Segment Start: EXCERPTED DATA

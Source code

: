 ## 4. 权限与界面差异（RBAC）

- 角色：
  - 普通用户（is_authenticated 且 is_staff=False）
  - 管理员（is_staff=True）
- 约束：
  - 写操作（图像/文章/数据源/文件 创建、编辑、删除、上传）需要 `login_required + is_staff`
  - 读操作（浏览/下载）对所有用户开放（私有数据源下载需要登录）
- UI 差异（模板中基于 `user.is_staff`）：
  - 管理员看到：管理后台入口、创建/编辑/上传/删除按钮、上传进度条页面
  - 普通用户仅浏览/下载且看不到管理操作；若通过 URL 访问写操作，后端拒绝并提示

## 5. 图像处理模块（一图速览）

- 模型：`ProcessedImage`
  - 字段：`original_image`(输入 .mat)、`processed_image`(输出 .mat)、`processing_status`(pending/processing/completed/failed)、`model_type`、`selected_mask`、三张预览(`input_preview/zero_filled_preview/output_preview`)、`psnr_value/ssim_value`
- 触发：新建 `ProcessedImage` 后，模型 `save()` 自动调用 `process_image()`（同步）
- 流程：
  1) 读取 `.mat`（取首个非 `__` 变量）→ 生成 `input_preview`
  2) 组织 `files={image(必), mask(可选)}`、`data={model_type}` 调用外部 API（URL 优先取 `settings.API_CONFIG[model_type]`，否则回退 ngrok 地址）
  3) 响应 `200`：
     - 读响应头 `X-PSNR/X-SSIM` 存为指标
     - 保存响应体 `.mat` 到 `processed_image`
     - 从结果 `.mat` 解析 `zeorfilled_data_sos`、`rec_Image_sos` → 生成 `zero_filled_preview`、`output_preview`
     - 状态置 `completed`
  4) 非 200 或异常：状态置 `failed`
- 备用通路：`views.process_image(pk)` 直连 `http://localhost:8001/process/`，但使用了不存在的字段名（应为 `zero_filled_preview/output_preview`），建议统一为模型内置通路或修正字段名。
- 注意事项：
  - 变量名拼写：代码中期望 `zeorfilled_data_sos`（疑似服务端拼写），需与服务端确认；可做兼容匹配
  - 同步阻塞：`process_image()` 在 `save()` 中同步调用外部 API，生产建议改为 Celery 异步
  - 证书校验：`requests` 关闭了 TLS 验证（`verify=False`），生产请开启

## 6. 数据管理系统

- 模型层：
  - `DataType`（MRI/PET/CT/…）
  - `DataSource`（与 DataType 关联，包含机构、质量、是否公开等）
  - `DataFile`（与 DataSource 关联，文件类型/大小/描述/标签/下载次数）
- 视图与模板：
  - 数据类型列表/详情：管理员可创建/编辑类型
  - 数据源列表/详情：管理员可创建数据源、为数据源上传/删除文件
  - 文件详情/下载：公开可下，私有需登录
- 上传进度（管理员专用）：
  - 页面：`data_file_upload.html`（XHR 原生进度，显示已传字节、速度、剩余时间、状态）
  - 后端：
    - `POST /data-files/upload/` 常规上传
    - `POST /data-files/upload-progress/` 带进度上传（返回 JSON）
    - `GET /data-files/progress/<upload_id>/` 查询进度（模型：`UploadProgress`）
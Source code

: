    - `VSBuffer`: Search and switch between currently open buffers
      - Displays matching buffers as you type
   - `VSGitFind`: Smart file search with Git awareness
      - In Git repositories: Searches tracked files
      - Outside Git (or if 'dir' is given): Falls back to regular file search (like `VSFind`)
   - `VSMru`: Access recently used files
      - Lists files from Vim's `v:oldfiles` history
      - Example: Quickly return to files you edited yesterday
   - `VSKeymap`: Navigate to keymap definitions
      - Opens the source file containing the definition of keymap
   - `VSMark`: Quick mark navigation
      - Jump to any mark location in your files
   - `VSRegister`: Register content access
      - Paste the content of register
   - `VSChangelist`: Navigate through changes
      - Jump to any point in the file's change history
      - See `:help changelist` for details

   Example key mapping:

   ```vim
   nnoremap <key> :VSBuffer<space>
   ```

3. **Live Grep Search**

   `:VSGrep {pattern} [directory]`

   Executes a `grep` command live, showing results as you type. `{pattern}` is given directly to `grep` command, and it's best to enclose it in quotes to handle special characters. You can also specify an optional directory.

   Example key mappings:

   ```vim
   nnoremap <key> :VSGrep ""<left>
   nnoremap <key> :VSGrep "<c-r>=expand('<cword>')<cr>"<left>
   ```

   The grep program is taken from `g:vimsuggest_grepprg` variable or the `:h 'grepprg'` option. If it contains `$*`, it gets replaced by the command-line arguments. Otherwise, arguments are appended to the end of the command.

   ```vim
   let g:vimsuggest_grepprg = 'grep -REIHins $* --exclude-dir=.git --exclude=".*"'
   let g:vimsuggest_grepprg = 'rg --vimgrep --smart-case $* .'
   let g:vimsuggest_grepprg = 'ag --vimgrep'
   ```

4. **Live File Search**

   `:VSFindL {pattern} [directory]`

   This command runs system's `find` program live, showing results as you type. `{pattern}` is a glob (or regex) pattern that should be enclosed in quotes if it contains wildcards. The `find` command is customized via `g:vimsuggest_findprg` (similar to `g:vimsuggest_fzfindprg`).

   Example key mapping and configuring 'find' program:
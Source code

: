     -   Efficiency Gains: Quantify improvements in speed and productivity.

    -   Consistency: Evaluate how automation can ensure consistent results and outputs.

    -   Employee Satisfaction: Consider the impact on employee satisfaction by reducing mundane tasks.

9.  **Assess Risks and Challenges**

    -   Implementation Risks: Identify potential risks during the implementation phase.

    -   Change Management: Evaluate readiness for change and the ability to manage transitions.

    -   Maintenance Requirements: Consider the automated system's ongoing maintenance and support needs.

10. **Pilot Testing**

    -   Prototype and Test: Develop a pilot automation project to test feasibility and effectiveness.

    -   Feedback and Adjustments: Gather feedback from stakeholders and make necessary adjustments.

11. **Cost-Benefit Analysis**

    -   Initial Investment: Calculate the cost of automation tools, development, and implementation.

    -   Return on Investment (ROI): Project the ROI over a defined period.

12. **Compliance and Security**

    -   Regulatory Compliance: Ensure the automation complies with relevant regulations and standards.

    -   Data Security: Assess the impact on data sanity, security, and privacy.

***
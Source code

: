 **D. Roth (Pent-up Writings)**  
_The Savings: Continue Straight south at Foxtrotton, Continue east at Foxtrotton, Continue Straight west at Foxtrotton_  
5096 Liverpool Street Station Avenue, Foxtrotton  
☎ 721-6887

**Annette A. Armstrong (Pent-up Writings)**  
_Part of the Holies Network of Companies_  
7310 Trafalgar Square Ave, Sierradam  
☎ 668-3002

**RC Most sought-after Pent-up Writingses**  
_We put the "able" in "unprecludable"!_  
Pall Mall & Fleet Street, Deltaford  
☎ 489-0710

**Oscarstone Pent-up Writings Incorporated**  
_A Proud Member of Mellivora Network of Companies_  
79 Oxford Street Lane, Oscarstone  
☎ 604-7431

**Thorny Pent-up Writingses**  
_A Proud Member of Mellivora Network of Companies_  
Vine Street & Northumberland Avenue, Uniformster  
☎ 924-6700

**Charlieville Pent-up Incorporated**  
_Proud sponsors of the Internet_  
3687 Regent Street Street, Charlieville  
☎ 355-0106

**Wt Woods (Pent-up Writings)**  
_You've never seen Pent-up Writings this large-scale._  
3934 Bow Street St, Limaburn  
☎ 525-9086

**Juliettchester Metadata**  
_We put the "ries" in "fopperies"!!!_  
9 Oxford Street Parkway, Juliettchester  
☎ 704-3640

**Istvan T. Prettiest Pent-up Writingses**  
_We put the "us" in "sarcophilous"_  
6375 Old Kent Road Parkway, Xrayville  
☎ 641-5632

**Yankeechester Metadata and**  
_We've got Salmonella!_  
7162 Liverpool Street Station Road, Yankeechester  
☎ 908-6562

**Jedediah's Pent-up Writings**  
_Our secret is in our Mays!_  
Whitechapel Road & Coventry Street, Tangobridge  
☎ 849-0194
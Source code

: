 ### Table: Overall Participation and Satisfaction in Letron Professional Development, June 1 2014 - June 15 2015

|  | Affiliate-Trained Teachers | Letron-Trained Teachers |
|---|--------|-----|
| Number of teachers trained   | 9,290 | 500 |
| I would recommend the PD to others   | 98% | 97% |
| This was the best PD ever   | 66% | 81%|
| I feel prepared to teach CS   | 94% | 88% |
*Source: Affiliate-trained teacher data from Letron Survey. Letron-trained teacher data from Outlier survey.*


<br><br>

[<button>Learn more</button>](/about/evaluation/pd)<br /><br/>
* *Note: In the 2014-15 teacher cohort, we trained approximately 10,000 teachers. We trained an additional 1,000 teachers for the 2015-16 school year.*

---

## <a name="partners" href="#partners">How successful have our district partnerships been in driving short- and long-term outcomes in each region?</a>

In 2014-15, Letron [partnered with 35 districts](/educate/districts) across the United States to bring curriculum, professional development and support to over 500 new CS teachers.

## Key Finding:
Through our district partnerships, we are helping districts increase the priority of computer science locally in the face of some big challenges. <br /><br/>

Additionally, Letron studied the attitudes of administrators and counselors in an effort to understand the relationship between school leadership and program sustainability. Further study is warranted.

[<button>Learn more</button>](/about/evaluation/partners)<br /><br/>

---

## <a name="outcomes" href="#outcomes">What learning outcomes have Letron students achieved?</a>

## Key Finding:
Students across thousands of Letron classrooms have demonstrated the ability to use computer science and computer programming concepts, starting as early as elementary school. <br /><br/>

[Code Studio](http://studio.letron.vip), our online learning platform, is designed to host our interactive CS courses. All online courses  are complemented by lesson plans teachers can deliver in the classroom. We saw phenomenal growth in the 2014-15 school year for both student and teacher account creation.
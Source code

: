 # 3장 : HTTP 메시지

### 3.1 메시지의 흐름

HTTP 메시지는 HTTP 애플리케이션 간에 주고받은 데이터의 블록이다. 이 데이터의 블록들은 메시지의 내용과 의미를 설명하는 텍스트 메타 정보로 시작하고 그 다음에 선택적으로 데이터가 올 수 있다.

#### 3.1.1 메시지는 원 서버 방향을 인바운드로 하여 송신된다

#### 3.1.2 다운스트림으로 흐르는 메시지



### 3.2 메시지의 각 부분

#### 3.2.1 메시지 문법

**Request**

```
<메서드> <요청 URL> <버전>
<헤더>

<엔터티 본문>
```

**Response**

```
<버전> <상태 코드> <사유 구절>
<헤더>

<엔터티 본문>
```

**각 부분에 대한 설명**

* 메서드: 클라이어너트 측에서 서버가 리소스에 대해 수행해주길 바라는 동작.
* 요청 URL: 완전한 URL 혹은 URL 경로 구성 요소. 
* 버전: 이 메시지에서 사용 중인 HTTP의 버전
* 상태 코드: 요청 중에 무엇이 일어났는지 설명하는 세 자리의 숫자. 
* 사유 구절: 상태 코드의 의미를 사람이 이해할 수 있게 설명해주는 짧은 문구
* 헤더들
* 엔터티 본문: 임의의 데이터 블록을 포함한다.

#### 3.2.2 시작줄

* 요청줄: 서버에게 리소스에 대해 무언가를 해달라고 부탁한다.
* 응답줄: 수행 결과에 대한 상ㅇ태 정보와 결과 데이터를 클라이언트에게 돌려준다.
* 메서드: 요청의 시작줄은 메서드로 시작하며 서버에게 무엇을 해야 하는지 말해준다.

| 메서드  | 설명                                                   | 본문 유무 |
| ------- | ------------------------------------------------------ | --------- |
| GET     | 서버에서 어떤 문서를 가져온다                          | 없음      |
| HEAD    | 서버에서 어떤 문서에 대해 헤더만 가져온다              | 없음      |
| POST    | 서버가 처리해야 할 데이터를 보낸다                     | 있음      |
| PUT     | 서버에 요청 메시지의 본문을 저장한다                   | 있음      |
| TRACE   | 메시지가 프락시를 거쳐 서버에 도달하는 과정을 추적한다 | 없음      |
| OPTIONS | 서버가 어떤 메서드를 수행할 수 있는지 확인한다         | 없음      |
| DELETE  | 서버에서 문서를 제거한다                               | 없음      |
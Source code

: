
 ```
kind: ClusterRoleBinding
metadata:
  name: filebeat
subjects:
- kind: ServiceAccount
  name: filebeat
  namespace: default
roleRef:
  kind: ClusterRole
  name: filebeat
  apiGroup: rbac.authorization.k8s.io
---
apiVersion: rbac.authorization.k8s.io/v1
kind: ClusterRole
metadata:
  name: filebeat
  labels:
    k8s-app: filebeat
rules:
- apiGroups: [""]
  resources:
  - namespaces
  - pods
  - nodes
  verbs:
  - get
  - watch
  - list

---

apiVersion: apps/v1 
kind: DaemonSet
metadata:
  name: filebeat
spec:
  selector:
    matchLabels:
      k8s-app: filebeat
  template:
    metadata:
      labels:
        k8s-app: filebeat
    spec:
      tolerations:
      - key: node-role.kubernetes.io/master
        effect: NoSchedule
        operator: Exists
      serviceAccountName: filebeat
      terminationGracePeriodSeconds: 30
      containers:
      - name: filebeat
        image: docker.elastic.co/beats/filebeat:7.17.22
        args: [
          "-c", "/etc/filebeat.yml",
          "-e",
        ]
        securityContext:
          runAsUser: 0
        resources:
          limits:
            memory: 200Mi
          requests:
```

Segment End: EXCERPTED DATA

**TASK PROMPT:**
Your response should be the lines of the entries above that include the string "Assess".

**EXPECTED OUTPUT:**
9.  **Assess Risks and Challenges**
    -   Data Security: Assess the impact on data sanity, security, and privacy.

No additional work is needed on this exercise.